Le ministre fédéral de l'Immigration, des Réfugiés et de la Citoyenneté, Sean Fraser.
Le ministre fédéral de l'Immigration, des Réfugiés et de la Citoyenneté, Sean Fraser. Photo: Archives, Adrian Wyld/La Presse canadienne

François Legault a laissé entendre mercredi que les seuils d’immigration pourraient être revus à la hausse si son gouvernement parvenait à accueillir plus de francophones. Cela pourrait néanmoins poser un enjeu dans la préservation de la part de Québécois dans le Canada.

Des experts considèrent que le nouveau seuil d’immigration du gouvernement fédéral, qui souhaite accueillir 500 000 nouveaux résidents permanents en 2025, est un danger tant pour la protection du français que pour le poids démographique du Québec au sein du Canada.

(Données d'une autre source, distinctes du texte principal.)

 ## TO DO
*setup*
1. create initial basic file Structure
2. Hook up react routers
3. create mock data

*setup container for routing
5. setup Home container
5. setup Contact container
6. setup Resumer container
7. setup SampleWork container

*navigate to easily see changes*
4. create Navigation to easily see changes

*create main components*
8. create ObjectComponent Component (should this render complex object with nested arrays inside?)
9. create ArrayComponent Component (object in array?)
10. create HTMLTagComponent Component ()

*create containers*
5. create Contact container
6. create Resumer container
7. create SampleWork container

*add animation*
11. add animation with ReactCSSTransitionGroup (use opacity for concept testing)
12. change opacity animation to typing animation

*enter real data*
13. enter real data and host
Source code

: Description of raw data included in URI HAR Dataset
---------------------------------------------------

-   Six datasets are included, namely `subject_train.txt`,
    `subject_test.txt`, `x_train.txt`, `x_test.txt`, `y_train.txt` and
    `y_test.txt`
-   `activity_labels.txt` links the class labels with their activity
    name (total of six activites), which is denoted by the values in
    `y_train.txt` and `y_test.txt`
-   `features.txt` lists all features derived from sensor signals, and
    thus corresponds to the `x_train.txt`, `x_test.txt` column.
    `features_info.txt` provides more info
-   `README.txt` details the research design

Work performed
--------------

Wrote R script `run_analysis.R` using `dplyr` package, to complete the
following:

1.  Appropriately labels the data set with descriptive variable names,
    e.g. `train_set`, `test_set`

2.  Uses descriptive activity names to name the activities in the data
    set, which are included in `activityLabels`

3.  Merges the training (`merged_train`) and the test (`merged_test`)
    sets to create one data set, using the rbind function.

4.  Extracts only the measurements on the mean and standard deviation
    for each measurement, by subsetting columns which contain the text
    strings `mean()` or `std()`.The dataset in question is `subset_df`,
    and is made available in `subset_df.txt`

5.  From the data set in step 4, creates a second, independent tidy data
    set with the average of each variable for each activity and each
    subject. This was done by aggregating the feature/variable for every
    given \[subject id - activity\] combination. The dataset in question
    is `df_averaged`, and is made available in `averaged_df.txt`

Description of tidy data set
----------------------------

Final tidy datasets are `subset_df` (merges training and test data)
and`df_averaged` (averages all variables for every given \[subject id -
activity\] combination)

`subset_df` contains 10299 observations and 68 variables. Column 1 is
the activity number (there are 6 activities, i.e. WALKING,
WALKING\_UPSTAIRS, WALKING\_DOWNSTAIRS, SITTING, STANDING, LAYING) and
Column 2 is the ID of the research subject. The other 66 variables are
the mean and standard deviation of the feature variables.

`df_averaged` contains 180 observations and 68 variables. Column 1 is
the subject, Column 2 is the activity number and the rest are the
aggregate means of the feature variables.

À titre comparatif, la cible d’immigration avait été fixée à 431 000 au Canada en 2022. En 2023 et en 2024, les seuils d’immigration seront de 465 000 et 485 000 nouveaux arrivants. 

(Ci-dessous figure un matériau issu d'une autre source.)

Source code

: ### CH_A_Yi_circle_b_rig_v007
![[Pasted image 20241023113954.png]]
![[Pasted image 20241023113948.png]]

Cette politique d’immigration entraîne «l’accélération de [la] minorisation démographique [du Québec] au sein du Canada», conclut l’économiste Pierre Fortin, professeur à l’Université du Québec à Montréal (UQAM), dans un rapport remis en 2022 au ministère de l’Immigration, de la Francisation et de l’Intégration du Québec (MIFI).

En outre, il croit que «la perte de contrôle de sa politique d’immigration permanente, et le risque d’un recul important de la francisation de sa
population immigrante» seraient inévitables.

C’est d’ailleurs un des constats qui pousse le premier ministre François Legault à affirmer «qu’actuellement, il y a une baisse chaque année du pourcentage de Québécois qui parlent français. Il faut trouver le moyen, dans les 50 000, d’en avoir plus qui parlent français. Une fois qu’on aura atteint cet objectif-là, bien, on pourra se [demander]: est-ce que c’est possible d’accueillir plus d’immigrants francophones?»

Le double du seuil de la CAQ

Selon l’accord entre Ottawa et Québec, la part de nouveaux arrivants accueillis par la province au sein des 500 000 visés par le fédéral devrait être égale à son poids démographique dans le Canada.

«Si les accords étaient appliqués à la lettre, le gouvernement devrait en recevoir environ 110 000. La métropole en accueille habituellement 80%, donc [elle] devrait en avoir 88 000», évalue Brahim Boudarbat, économiste et spécialiste de l’intégration des immigrants au marché du travail au sein de l’Université de Montréal (UdeM).

Un chiffre bien loin du seuil de 50 000 nouveaux immigrants par an souhaité par la Coalition avenir Québec (CAQ). Si le Québec s’en tient à ce nombre, «ceux que [la province] ne va pas recevoir vont aller ailleurs au Canada». Selon les données de Statistique Canada, le Québec perd à peu près un point de pourcentage de poids démographique par décennie. «Ça va s’accélérer encore plus», prédit M. Boudarbat.

On veut protéger le français, mais d’un autre côté il devient dilué au niveau du Canada. Si le Québec reste fermé à l’immigration, il permet aux autres provinces de s’agrandir beaucoup plus vite avec des immigrants qui ne parlent pas français.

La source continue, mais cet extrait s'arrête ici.